I’ve touched on the differences between them a TEENY bit in my Class series, particularly (obviously) during the section on the Steal classes. I talk about Vriska a bit in the Create/Destroy essays, too, since her roleplaying a Sylph (and sucking HARD at it) is a huge part of her early arc.
But I haven’t written about Vriska and (Vriska) SPECIFICALLY, mostly because there’s no way for me to do it right now without delving into speculation at the end since, ya know, the story isn’t over. And doing so would tip my hand as this huge vrisrezi shipper also and I just don’t want to get people super worked up for the potential way I think the comic WILL go in case i turn out to be wrong, you know?
But I’m starting to think it’s worth making a short post on like, the symbolism and stuff surrounding the two. It’s really fucking transparent honestly so I dont think it’d take me a mammoth amount of text. Hopefully coming soon??? ™
That’s certainly a reading a lot of people have, and I think they’re completely wrong.
(Vriska) wasn’t treated as a joke, Retcon Vriska was developed– in a totally different direction, not all character growth is positive–, and Homestuck isn’t over anyway. As Andrew Hussie literally confirmed. Today. So I find the entire presumption that the story has said all there is to say about the two Vriskas kind of grating, honestly.
I hope that doesn’t come off as antagonistic towards you, though, anon! I understand the viewpoint and for all I know you’re just voicing the fandom’s thoughts.
But like. I’m not and never have been shy about thinking that the fandom has been really bad at reading Homestuck thus far, on multiple fronts. Which isn’t a slight on fandom! This thing has the density of the Bible–it makes sense that parsing it is going to take a lot of work, and it should ideally be a community effort.
But Retcon Vriska is set up as an analogue to fucking Lord English multiple times, explicitly and symbolically, and Terezi is currently en route to find her as we speak. This is a developing plotline, and it’s downright bizarre that the entire fandom has somehow endeavored to pretend otherwise.
Hey I totally forget if I already asked you this, but I was reminded by your recent post that I had a question for you about Sylphs and fairies and Vriska’s roleplaying.
Hussie said on his formspring once while talking about god tiers that “Vriska’s true form is that of a pesky, murderous luck fairy,” which seems to go against your theory that Vriska is unhealthily roleplaying her ancestor’s god tier and is not, herself, a fairy at all. https://classesandaspects.tumblr.com/post/130602203382/hussie-god-tier
How do you reconcile Hussie’s statement with your theory? (Death of the Author is an acceptable answer.)
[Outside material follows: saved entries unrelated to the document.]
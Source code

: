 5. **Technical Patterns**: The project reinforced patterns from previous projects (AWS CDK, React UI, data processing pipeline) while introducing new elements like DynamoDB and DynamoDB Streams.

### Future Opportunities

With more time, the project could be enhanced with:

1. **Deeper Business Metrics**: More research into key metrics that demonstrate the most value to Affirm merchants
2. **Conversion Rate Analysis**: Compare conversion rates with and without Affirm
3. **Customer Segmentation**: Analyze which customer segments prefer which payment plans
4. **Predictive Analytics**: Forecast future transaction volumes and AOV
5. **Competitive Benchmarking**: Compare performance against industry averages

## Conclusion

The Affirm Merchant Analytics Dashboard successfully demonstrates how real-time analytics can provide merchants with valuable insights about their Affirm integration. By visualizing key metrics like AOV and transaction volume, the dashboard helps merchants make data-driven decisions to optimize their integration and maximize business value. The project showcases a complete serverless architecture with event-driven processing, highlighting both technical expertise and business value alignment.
If you did ask, I never saw it! I think I’ve seen this quote before, come to think of it.
I wouldn’t really use DotA to discard theories because I’m primarily interested in trying to understand the comic as cohesively as possible, and Hussie’s quotes re: mindset with developing it has helped me consider how best to read it many times.
I’d really only say that this particular quote kinda has to be taken in context. The thing is, Vriska IS definitely a fairy for the entirety of Act 5. It’s coded into the language she’s presented with both textually and visually across the whole deal.
When I say Vriska is a “false fairy”, I don’t mean that she’s incapable of creating a version of herself that plays the role. What I mean is that the roleplaying itself is toxic and unhealthy for her (holding to her Mindfang persona literally kills her, after all), and so it’s ultimately discarded as her character grows.
The question for me is: why was that element so completely dropped later? And why is the myth of the Fairy so consistently tied to the Maid and Sylph classes–with the exception of cases like Vriska and Tavros, for whom behaving as fairies ends atrociously?
Hussie has always been cagey about telling us exactly what’s going on. So weighed against the evidence in the comic, I’m inclined to think he’s just leaving stuff out here, given that this quote is from Act 5–before we even knew the Dancestors and could put this stuff together.